Changes come as part of a broader effort to simplify the EU regulation to facilitate the block to compete with the US and China. And their main goal is to facilitate reports of reports for small businesses, but there is also reason for broader reforms at a later stage.
Currently, only businesses with less than 250 employees are exempt from the requirement to maintain detailed records of their data processing activities, including the purposes of processing, the categories of data held and the recipient of third parties, together with, where possible, a description of their technical and organizational measures.
Now, however, this exemption has expanded to companies with less than 750 employees and either less than 150 million euros in turnover or less than 129 million euros in total assets.
The exemption is valid unless their data processing is likely to lead to a “high risk” for the rights and freedoms of the data subjects or where they process special category data.
According to the European Commission, there are about 38,000 of these small mid -capitalization companies in all EU Member States.
“Bureaucracy cutting and simplification rules mean that businesses are given the freedom to innovate, develop and create jobs,” said Stéphane Séjourné, executive vice -president of prosperity and industrial strategy.
“Today’s Omnibus is another step on this issue, expanding new benefits to small and medium -sized companies and ensuring that the legislation is aligned with reality in reality.”
However, the changes receive a cautious answer. To one open letterCollective European digital rights of civil rights said it is concerned that changes may not represent a true simplification, but could instead overthrow the guarantees of basic accountability.
“In practice, they could allow some companies to avoid maintaining data processing files (even when handling specific data categories) only based on personnel or turnover.” The letter reads.
“While competitiveness is important, its use to justify the exceptions from basic protections sends a worrying message: that human rights are consumable when the financial interests are at stake.”
In the meantime, the body of industry The Union of Computer and Communications Industries said the changes are not far enough.
“Relaxing GDPR requirements for small and medium -sized companies can provide limited relief, but this secondary change is not short of dealing with the deeper structural issues affecting the EU data protection framework, without further adaptations.

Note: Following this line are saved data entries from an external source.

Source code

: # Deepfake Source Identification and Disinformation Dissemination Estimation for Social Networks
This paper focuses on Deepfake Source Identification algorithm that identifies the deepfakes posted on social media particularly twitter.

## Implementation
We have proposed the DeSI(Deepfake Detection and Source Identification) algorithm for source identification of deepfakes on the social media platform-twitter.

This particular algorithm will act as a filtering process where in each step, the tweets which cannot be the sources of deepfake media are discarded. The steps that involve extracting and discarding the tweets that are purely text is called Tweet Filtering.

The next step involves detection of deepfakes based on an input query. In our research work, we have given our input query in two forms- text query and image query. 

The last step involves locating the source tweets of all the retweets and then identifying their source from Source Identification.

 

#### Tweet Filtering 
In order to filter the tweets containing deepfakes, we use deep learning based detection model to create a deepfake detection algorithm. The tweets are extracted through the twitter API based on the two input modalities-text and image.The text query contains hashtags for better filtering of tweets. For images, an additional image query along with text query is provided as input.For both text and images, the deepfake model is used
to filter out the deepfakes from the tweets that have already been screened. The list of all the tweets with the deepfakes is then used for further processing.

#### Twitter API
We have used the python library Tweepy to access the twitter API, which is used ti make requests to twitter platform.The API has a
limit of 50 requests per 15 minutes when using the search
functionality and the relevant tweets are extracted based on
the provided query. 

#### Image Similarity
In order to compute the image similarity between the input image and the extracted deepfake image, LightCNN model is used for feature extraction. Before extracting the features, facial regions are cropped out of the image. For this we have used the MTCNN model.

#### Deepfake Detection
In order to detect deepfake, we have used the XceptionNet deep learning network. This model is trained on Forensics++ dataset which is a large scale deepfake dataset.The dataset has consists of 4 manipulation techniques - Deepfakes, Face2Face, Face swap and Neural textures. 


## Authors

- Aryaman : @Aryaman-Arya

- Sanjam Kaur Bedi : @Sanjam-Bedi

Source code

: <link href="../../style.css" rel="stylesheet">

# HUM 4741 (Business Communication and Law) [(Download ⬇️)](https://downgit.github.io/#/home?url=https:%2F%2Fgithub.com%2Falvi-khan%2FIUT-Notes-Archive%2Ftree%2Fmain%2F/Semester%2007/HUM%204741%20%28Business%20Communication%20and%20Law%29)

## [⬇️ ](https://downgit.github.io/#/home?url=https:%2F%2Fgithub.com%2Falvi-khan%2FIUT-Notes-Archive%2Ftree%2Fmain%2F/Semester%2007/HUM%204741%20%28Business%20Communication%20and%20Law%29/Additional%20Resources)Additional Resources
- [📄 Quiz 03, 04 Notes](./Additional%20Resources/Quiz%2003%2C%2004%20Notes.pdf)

Imposition and application will remain weak”
“At best, today’s proposal will facilitate the burden of GDPR for just 0.2% of EU companies, while well -intentioned, its limited scope means that it will not make sense to reduce Europe’s digital competitiveness.
The CCIA calls on the EU to align the implementation of GDPR throughout EU legislation for greater cohesion, enhances the One-Stop-Shop mechanism and works to prevent fragmentation in the way Member States apply the rules.
These are the first proposed changes to the GDPR since its introduction in 2018 and there are fears that the committee opens a worm container – especially as persistent rumors that there may be more proposed changes that will come later this year or next.